To be fair, someone named Philip Hensher, whom I do not know and have not read (enlighten me?) isn't keen on the present tense in the novel either...

...
Philip Pullman and Philip Hensher criticise Booker Prize for including present tense novels
By Laura Roberts
Published: 7:30AM BST 11 Sep 2010

Philip Pullman and Philip Hensher claimed that the use of present tense is becoming a cliche.

Pullman, the best-selling children's author, was scathing over its use.
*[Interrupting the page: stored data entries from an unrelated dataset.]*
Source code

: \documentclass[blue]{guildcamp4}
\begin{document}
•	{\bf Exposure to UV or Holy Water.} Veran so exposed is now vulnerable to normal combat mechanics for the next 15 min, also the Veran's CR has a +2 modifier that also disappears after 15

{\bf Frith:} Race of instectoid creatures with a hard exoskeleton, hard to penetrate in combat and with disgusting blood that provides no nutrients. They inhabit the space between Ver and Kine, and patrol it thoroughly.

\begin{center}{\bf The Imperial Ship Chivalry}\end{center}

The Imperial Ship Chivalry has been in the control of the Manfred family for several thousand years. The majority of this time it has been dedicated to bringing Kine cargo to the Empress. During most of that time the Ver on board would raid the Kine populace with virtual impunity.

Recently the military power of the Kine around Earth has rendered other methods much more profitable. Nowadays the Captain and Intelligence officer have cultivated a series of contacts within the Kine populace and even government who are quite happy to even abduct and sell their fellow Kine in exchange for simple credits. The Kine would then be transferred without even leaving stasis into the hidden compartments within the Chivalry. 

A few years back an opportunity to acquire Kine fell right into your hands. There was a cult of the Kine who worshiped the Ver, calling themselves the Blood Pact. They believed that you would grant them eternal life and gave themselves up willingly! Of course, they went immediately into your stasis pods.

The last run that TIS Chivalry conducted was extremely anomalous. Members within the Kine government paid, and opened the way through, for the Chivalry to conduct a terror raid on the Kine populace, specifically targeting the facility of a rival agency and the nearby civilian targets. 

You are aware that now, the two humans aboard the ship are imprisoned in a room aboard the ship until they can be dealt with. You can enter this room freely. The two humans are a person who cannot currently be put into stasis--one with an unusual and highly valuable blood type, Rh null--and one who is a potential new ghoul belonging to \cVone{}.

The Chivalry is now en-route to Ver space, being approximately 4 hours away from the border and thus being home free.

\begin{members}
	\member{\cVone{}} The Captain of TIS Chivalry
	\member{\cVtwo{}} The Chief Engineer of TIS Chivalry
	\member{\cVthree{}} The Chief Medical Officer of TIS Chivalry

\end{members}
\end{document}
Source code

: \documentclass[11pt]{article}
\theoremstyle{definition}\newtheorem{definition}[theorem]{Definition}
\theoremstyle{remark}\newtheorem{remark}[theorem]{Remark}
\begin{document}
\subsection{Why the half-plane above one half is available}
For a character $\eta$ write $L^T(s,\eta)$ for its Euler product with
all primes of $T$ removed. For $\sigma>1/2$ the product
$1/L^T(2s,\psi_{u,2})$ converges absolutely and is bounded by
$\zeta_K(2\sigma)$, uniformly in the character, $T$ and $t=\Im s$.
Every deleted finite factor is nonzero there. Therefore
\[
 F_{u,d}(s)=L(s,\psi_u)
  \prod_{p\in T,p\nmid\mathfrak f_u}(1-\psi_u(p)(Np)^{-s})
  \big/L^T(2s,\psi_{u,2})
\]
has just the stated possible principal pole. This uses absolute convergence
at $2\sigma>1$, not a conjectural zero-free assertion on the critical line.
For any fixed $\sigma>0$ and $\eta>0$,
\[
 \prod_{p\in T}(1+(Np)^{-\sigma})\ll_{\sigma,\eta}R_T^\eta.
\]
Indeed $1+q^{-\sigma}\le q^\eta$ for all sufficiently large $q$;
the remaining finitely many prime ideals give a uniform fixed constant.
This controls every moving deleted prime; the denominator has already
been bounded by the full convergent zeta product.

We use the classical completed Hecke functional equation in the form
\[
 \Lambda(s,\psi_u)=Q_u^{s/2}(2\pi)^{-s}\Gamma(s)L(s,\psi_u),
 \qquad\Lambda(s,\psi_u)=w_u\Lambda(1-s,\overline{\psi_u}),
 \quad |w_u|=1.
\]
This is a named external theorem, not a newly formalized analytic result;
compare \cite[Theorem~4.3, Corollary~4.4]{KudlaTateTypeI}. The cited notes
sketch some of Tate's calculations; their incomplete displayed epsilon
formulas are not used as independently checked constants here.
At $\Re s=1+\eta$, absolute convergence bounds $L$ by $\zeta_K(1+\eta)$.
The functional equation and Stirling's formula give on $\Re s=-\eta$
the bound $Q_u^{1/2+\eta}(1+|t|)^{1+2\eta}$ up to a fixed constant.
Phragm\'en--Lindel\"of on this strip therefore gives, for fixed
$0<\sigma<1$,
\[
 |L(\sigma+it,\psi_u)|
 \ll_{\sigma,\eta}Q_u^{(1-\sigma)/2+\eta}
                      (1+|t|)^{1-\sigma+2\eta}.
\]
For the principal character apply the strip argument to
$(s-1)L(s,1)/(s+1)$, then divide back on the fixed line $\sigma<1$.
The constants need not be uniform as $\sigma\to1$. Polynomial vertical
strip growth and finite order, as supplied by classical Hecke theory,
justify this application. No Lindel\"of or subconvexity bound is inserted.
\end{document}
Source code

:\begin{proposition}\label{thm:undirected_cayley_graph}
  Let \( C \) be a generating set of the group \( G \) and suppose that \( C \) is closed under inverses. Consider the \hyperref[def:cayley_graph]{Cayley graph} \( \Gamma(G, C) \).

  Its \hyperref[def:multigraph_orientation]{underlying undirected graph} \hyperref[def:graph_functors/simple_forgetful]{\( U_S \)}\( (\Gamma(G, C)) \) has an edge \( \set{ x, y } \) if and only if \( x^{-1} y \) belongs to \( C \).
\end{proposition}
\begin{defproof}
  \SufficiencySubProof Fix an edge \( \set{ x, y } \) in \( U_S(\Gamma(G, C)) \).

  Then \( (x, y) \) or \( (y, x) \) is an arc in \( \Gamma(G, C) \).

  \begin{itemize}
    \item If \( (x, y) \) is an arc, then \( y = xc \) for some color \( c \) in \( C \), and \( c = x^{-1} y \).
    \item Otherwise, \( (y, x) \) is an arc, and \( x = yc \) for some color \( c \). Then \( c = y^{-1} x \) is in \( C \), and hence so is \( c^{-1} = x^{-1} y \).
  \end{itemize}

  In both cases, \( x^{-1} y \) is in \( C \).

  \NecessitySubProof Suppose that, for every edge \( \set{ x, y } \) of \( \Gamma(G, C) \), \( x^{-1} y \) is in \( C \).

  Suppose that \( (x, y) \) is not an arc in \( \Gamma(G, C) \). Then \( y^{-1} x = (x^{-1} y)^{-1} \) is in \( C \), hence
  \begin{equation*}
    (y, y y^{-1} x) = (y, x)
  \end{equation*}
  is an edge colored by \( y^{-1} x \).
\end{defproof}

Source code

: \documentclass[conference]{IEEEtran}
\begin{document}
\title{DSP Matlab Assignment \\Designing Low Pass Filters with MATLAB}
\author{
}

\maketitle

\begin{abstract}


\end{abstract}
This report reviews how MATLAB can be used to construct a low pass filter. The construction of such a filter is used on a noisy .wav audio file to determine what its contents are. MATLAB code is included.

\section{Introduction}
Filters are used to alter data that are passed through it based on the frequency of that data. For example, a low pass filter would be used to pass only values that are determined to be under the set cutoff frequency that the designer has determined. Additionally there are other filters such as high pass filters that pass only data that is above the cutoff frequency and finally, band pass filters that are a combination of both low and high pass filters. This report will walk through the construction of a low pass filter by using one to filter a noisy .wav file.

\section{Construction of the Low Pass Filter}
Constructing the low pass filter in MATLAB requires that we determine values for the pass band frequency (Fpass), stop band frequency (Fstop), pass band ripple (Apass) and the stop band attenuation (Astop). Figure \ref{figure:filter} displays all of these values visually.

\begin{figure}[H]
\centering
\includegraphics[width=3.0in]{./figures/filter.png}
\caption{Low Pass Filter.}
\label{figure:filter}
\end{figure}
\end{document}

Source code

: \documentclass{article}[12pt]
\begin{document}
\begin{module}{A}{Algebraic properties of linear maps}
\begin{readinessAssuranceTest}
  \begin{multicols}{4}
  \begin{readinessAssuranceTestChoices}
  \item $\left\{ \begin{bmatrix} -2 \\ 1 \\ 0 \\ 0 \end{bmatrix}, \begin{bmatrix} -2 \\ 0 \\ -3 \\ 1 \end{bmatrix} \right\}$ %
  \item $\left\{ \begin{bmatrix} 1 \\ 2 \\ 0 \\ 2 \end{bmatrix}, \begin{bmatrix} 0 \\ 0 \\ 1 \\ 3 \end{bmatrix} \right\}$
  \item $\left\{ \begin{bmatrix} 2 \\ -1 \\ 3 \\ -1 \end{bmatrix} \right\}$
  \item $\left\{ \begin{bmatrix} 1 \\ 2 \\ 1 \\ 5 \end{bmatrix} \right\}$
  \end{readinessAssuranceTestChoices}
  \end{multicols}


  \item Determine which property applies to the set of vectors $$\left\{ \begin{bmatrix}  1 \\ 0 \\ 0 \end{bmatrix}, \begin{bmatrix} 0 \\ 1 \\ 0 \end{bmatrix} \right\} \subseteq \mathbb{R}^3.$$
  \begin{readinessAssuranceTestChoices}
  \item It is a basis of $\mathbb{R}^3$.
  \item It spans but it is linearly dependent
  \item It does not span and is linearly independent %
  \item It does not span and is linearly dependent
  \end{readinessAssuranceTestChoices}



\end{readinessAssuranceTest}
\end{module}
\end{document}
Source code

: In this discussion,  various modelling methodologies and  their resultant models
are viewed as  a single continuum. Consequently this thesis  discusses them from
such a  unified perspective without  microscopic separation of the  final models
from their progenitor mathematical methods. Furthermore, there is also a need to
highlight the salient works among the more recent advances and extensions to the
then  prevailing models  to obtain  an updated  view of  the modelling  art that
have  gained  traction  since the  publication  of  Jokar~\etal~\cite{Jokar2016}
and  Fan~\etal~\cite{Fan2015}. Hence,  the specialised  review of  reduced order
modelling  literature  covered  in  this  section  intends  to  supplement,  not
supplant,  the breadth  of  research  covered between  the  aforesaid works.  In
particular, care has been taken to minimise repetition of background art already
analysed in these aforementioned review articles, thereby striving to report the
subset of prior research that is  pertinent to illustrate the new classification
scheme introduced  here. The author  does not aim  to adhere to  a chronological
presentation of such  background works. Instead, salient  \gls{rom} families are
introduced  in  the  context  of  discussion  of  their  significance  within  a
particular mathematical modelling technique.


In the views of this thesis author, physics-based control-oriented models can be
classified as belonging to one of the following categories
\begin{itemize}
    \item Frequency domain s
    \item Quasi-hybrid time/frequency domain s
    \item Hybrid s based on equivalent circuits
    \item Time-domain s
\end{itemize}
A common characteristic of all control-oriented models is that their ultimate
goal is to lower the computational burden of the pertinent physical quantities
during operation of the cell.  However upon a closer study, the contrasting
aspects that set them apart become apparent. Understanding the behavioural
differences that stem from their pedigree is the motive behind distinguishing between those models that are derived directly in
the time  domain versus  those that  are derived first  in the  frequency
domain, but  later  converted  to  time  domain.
He said: "This wretched fad has been spreading more and more widely. I can’t see the appeal at all. To my mind it drastically narrows the options available to the writer. When a language has a range of tenses such as the perfect, the imperfect, the pluperfect, each of which makes other kinds of statement possible, why on earth not use them?"

He added: "I just don’t read present-tense novels any more. It’s a silly affectation, in my view, and it does nothing but annoy."
The six authors listed for this year's prize are Peter Carey, Andrea Levy, Howard Jacobson, Tom McCarthy, Damon Galgut and Emma Donoghue. The first three authors' novels are in the past tense while the others written in the more "fashionable" style.

Hensher, whose novel The Northern Clemency was Booker shortlisted in 2008, said that writers were mistaken by thinking that using the present tense would make their writing more vivid. He said: "Writing is vivid if it is vivid. A shift in tense won't do that for you."

He added: "What was once a rare, interesting effect is starting to become utterly conventional. Some of the novels on the Booker longlist just seemed to me to be following fashion blindly.
"[The present tense] is everywhere in the English novel, like Japanese knotweed."

However, Sir Andrew Motion, the former Poet Laureate, chairman of the judges for this year's prize was certain that the judges had provided a fair shortlist.

He said: "We feel sure we've chosen books which demonstrate a rich variety of styles and themes - while in every case providing deep individual pleasures."



So, what, if we write in the old, established past tense, we're okay, but the silly affectation that is now normal is still bad?

I myself tend to not notice either way - I mean, I notice the tense I'm reading in, and sometimes it works and sometimes it doesn't, but I am no longer at a point where I go, Oooooooh new and original! It's a writing tool, just as the past tense is.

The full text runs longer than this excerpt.